CAMP BONIM. TEXAS

Ever since the founding of Gordonia in Texas in 1929, the haverim. of the Dallas groups planned for a summer camping program. It was not until ten years later that such an opportunity presented itself. In the summer of 1939, Habonim groups were functioning, in addition to the four groups in Dallas, in Houston and San Antonio, Texas, New Orleans Louisiana, and Tulsa, Oklahoma. It was then that Moshe Smith, a madrich of the Dallas movement, and Yapha (Jennie) Zesmer, with the writer of this report, acting as a committee for the Southwest Habonim, selected a site on Lake Dallas for a Habonim Camp Kvutza. To everyone's chagrin a polio epidemic made it impossible to open camp in 1940 and necessitated postponement of the program. A Camp Bonim. Association, a group of friends of Habonim dedicated to the precept of Camp Kvutza, was organized in the course of the year. Several of the Association's members who devoted much time, effort, and financial means, should be mentioned. Among these devoted friends were Harry Sigel, I. Zesmer, Jacob Feldman, Maurice Levy, Isaac Goldstein, and Dr. Irving Brodsky, all of Dallas; Herman P. Taubman (currently in Tulsa), I. Nad, M. Gerber, and I. Weiner of Houston; and Abraham Sinkin, Bernard Rubenstein, and Nathan Karin of San Antonio. In each of these communities, and in others throughout Texas, Oklahoma, and Louisiana, committees of friends of Camp Bonim were formed for the purpose of making this decade-old dream a reality. In the summer of 1941, Camp Bonim. opened its first season on a leased site on Lake Dallas. Forty campers from Dallas and several neighboring towns spent a profitable summer in a Kvutza environment and returned to their respective homes in the fall pledged to work for the growth of Habonim.

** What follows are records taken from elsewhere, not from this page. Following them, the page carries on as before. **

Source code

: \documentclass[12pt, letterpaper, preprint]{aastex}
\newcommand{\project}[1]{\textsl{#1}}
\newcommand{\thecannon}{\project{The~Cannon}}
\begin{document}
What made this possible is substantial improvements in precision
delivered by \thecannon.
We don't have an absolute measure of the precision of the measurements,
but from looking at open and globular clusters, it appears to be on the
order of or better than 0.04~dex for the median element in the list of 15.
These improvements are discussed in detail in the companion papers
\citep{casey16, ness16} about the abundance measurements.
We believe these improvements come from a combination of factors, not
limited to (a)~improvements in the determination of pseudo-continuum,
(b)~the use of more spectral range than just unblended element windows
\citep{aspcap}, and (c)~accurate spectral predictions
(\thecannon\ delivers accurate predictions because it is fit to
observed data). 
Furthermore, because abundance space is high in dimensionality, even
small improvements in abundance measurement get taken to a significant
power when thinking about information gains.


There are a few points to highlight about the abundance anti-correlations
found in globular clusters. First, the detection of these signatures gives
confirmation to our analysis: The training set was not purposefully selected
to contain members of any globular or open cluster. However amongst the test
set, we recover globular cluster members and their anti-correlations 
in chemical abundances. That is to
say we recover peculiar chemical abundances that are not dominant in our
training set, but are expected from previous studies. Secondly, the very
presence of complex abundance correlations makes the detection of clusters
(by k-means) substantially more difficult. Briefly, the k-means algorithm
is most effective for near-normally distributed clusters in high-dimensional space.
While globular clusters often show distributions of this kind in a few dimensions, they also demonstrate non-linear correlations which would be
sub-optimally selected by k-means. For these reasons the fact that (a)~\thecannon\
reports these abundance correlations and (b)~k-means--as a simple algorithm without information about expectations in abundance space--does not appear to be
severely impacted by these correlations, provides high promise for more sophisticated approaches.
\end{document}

Subsequent years were periods of real Habonim expansion in the region. The camping program was extended to an ever-growing movement, and parents in the communities, particularly in the smaller towns where no Jewish education was possible, called Camp Bonim blessed.

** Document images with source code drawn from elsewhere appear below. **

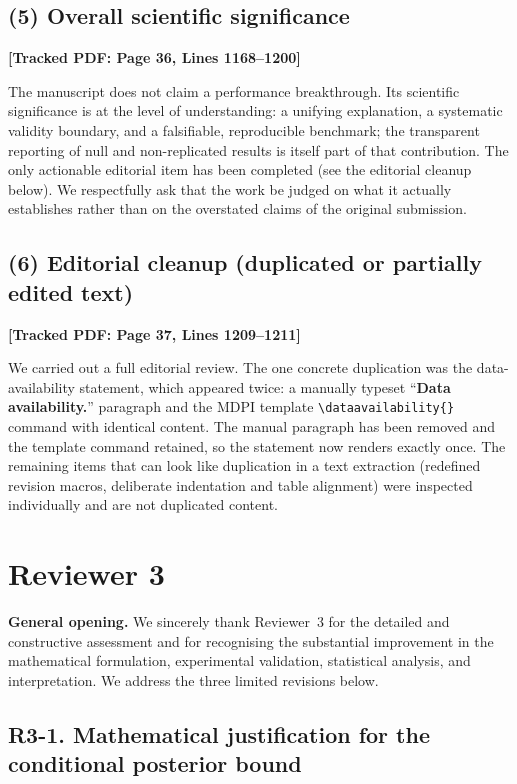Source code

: \documentclass[11pt]{article}
\newcommand{\loc}[1]{\textbf{[\textcolor{revblue}{Tracked PDF: #1}]}}
\begin{document}
\subsection*{(5) Overall scientific significance}
\loc{Page 36, Lines 1168--1200}

The manuscript does not claim a performance breakthrough. Its scientific
significance is at the level of understanding: a unifying explanation, a
systematic validity boundary, and a falsifiable, reproducible benchmark; the
transparent reporting of null and non-replicated results is itself part of
that contribution. The only actionable editorial item has been completed (see
the editorial cleanup below). We respectfully ask that the work be judged on
what it actually establishes rather than on the overstated claims of the
original submission.

\subsection*{(6) Editorial cleanup (duplicated or partially edited text)}
\loc{Page 37, Lines 1209--1211}

We carried out a full editorial review. The one concrete duplication was the
data-availability statement, which appeared twice: a manually typeset
``\textbf{Data availability.}'' paragraph and the MDPI template
\texttt{\textbackslash dataavailability\{\}} command with identical content.
The manual paragraph has been removed and the template command retained, so
the statement now renders exactly once. The remaining items that can look like
duplication in a text extraction (redefined revision macros, deliberate
indentation and table alignment) were inspected individually and are not
duplicated content.

\section*{Reviewer 3}

\textbf{General opening.} We sincerely thank Reviewer~3 for the detailed and
constructive assessment and for recognising the substantial improvement in the
mathematical formulation, experimental validation, statistical analysis, and
interpretation. We address the three limited revisions below.

\subsection*{R3-1. Mathematical justification for the conditional posterior bound}
\end{document}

The winter of 1945 saw the purchase of a site on Lake Dallas. Some $60,000 was contributed through the Camp Bonim. Association by friends in the three states for the purchase and improvement of the site, and the summer of that year brought two hundred campers to Camp Bonim.

A number of Dallas haverim, veterans in Habonim, worked with the writer to make this success possible. Moshe Smith, David Zesmer, Zevi Borofsky, Raphael Levin, Yaakov Ely, Zalman Schneider, Yapha Chesnick, Meir Sigel, Bruno Sigel, Ami Levin, Leah Waltman, Zalman Kahn, Shahna Kahn, all of Dallas, and Yitzhak Groner, Avraham Groner, and Hannah Wiederman of Houston-all did a real halutzic job in planning for Camp Bonim and in implementing these plans. The invaluable assistance of Kalman Shapiro, currently of Minneapolis, then a member of the Dallas Hebrew School faculty, was always considered phenomenal.

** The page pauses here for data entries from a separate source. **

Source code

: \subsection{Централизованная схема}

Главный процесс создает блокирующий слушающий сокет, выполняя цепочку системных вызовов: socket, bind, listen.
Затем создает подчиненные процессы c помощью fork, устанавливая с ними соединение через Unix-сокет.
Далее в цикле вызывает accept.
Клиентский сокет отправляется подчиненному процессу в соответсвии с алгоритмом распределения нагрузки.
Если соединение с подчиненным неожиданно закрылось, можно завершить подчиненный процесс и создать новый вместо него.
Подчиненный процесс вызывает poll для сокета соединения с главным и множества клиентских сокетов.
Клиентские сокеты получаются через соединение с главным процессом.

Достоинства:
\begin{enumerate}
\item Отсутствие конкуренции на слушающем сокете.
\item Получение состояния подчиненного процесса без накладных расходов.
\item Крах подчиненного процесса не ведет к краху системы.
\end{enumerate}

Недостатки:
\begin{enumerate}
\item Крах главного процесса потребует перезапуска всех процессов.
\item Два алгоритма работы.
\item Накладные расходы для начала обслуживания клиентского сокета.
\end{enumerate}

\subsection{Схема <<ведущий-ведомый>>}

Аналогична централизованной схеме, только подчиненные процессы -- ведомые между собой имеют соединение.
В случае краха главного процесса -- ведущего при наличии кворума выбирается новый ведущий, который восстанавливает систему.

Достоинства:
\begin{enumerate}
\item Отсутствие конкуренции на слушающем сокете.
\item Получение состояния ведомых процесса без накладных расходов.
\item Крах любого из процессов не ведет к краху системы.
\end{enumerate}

From the very outset, Camp Bonim observed kashrut (as do all Habonim camps). This was always considered by the founders and madrichim. as an integral must in any Jewish educational program. The implementation of this part of the plan was made possible by mothers of haverim. who gave of themselves so selflessly in order to provide proper supervision.

Shabbat at Camp Bonim. was, from the very inception, an occasion for perfect rest, study, and contemplation. From time to time, senior haverim. would visit the camp for Shabbat and sing the praises of the type of education Camp Bonim offered. The entire camp program was geared toward a full and enriching Jewish experience in the spirit of Labor Eretz Yisrael.